-------- INFORMATION PROVIDED --------

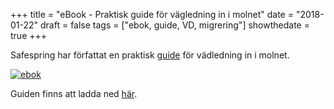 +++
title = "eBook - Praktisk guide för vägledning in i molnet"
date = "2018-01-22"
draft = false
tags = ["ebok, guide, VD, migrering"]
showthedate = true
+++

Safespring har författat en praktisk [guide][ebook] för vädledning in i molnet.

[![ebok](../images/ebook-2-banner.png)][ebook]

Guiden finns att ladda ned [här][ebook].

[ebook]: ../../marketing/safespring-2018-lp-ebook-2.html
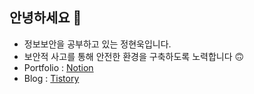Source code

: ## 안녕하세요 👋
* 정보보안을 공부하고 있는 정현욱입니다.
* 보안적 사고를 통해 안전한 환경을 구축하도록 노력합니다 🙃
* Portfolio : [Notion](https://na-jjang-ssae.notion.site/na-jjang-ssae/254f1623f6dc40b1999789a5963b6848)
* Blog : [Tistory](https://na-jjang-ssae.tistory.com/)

--------
-------- INFORMATION PROVIDED --------

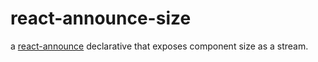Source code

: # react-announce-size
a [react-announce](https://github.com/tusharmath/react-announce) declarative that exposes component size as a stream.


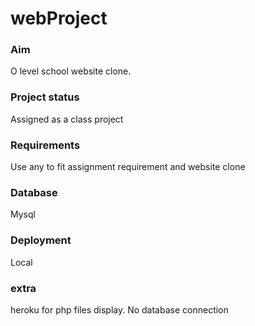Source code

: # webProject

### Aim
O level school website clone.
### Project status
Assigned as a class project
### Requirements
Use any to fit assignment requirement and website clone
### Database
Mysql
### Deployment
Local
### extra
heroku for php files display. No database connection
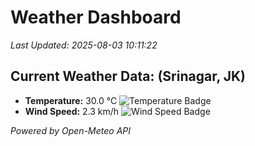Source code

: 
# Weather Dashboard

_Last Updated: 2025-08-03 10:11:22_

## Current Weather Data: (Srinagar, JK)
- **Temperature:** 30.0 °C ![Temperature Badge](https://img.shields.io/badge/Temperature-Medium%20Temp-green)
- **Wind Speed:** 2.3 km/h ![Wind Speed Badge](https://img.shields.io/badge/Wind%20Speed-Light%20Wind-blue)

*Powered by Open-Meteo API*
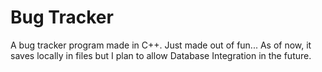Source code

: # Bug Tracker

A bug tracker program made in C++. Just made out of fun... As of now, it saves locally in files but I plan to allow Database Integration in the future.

--------
-------- INFORMATION PROVIDED --------

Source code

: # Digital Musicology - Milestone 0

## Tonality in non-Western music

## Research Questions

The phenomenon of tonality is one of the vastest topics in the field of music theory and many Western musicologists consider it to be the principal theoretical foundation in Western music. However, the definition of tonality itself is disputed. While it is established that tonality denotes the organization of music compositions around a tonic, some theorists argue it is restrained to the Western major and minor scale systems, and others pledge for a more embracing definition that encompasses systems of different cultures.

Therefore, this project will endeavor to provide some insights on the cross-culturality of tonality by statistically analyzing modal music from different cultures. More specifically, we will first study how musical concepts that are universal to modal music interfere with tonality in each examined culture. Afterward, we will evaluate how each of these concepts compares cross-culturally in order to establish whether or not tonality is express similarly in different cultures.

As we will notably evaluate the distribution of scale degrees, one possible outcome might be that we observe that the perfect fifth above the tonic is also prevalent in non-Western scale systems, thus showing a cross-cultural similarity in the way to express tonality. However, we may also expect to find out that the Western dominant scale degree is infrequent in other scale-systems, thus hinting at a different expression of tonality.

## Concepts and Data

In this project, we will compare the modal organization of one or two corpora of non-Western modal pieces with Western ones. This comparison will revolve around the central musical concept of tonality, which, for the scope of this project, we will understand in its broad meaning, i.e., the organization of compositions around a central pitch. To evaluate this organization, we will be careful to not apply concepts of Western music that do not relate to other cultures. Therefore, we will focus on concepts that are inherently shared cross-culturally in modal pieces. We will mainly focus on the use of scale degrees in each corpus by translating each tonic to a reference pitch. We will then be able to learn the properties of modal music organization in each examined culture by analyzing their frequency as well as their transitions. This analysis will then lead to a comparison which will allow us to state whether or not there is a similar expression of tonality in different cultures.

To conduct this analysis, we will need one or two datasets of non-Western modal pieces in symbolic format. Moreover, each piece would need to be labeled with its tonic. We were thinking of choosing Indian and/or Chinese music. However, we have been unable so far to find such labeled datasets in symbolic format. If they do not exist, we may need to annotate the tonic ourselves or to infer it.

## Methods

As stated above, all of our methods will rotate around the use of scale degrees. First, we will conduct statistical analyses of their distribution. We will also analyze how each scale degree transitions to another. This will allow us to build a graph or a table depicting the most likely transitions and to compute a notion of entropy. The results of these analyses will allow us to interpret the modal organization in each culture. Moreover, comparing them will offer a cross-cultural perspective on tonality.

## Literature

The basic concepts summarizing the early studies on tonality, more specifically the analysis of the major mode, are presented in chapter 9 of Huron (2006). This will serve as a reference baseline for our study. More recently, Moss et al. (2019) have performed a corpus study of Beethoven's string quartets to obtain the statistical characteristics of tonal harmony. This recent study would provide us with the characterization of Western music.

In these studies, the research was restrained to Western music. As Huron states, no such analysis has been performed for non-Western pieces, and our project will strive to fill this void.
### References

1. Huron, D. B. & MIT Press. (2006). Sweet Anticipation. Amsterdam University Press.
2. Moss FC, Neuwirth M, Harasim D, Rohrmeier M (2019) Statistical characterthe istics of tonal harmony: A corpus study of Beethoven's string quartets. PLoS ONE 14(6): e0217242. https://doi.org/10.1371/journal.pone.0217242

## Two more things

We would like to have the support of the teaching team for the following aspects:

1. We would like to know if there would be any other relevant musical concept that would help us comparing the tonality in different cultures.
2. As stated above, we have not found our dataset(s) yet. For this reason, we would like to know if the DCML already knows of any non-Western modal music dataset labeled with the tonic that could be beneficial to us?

--------

YOUR INSTRUCTIONS – Write down exactly what the lines above say, from the line holding "Assigned as a class project" through the line holding "A bug tracker", and nothing more. Do not copy the pictures.

RESPONSE FOR THIS EXERCISE –
Assigned as a class project
### Requirements
Use any to fit assignment requirement and website clone
### Database
Mysql
### Deployment
Local
### extra
heroku for php files display. No database connection
Source code

: 
# Weather Dashboard

_Last Updated: 2025-08-03 10:11:22_

## Current Weather Data: (Srinagar, JK)
- **Temperature:** 30.0 °C ![Temperature Badge](https://img.shields.io/badge/Temperature-Medium%20Temp-green)
- **Wind Speed:** 2.3 km/h ![Wind Speed Badge](https://img.shields.io/badge/Wind%20Speed-Light%20Wind-blue)

*Powered by Open-Meteo API*
Source code

: # Bug Tracker

A bug tracker program made in C++. Just made out of fun... As of now, it saves locally in files but I plan to allow Database Integration in the future.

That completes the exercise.